### [EXERCISE DETAILS]
Under this line are the records; write out word for word the part that begins at the line containing "0.2602 | g_loss: 4.6490" and ends at the line containing "0.0791 | g_loss: 3.4715", and no more.

[Data records]
* * *

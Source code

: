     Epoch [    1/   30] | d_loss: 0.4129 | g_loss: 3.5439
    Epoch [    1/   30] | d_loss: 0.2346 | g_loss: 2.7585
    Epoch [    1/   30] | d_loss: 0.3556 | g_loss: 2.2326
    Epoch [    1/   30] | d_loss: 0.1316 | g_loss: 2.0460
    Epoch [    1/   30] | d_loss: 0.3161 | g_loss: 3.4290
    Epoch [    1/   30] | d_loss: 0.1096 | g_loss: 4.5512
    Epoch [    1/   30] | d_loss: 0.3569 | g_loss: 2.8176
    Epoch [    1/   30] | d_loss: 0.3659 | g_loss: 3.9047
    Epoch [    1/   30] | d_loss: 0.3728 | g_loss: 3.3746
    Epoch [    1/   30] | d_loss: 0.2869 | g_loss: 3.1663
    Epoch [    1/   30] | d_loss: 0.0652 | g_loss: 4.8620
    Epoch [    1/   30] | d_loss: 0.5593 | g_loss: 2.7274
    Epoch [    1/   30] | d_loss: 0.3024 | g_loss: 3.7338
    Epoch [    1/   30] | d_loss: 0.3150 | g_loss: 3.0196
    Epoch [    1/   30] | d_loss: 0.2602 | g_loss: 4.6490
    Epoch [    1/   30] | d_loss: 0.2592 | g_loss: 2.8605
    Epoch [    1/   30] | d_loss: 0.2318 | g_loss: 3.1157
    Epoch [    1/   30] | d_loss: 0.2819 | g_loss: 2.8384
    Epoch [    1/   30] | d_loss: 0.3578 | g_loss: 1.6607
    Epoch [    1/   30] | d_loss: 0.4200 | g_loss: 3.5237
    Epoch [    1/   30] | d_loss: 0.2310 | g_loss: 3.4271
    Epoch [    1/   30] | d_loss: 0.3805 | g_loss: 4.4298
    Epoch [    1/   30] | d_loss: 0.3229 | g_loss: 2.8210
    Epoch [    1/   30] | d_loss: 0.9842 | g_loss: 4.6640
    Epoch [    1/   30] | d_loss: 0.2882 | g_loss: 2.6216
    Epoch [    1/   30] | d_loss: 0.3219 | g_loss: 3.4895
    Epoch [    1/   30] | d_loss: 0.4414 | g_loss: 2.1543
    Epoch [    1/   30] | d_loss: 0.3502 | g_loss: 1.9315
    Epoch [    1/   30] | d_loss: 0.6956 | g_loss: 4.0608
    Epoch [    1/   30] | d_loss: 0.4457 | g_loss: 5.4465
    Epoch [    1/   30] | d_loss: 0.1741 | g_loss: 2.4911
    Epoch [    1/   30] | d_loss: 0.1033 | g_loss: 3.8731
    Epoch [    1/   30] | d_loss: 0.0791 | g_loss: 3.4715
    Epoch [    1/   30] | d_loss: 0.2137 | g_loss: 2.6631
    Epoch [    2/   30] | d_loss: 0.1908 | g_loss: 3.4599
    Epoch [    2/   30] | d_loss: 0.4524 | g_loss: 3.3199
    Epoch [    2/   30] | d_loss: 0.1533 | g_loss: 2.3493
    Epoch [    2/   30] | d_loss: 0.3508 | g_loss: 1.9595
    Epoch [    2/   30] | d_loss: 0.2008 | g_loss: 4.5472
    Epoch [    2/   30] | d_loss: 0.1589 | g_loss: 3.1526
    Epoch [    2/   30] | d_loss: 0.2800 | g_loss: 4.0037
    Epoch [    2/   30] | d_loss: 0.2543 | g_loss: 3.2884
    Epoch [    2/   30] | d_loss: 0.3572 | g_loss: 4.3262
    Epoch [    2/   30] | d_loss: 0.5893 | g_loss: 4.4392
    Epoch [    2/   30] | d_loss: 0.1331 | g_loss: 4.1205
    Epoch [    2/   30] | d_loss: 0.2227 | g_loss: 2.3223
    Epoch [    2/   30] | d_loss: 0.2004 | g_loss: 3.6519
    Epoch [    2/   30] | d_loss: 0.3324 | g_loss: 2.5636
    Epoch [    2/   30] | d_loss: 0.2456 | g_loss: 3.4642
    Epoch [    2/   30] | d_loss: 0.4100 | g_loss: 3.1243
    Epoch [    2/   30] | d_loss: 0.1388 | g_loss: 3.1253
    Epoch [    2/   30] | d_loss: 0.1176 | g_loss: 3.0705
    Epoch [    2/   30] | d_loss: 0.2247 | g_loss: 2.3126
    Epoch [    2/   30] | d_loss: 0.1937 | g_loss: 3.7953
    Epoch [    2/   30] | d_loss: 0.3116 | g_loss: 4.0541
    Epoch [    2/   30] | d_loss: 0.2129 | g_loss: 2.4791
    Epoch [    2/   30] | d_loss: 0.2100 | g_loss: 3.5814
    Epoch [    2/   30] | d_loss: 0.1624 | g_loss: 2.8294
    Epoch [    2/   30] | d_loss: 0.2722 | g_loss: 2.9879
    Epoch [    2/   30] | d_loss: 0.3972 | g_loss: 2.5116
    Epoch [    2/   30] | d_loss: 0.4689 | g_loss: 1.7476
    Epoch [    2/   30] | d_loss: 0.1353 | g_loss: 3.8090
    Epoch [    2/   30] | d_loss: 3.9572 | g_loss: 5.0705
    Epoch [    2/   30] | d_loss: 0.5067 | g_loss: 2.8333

* * *

### [SOLVED EXERCISE]
    Epoch [    1/   30] | d_loss: 0.2602 | g_loss: 4.6490
    Epoch [    1/   30] | d_loss: 0.2592 | g_loss: 2.8605
    Epoch [    1/   30] | d_loss: 0.2318 | g_loss: 3.1157
    Epoch [    1/   30] | d_loss: 0.2819 | g_loss: 2.8384
    Epoch [    1/   30] | d_loss: 0.3578 | g_loss: 1.6607
    Epoch [    1/   30] | d_loss: 0.4200 | g_loss: 3.5237
    Epoch [    1/   30] | d_loss: 0.2310 | g_loss: 3.4271
    Epoch [    1/   30] | d_loss: 0.3805 | g_loss: 4.4298
    Epoch [    1/   30] | d_loss: 0.3229 | g_loss: 2.8210
    Epoch [    1/   30] | d_loss: 0.9842 | g_loss: 4.6640
    Epoch [    1/   30] | d_loss: 0.2882 | g_loss: 2.6216
    Epoch [    1/   30] | d_loss: 0.3219 | g_loss: 3.4895
    Epoch [    1/   30] | d_loss: 0.4414 | g_loss: 2.1543
    Epoch [    1/   30] | d_loss: 0.3502 | g_loss: 1.9315
    Epoch [    1/   30] | d_loss: 0.6956 | g_loss: 4.0608
    Epoch [    1/   30] | d_loss: 0.4457 | g_loss: 5.4465
    Epoch [    1/   30] | d_loss: 0.1741 | g_loss: 2.4911
    Epoch [    1/   30] | d_loss: 0.1033 | g_loss: 3.8731
    Epoch [    1/   30] | d_loss: 0.0791 | g_loss: 3.4715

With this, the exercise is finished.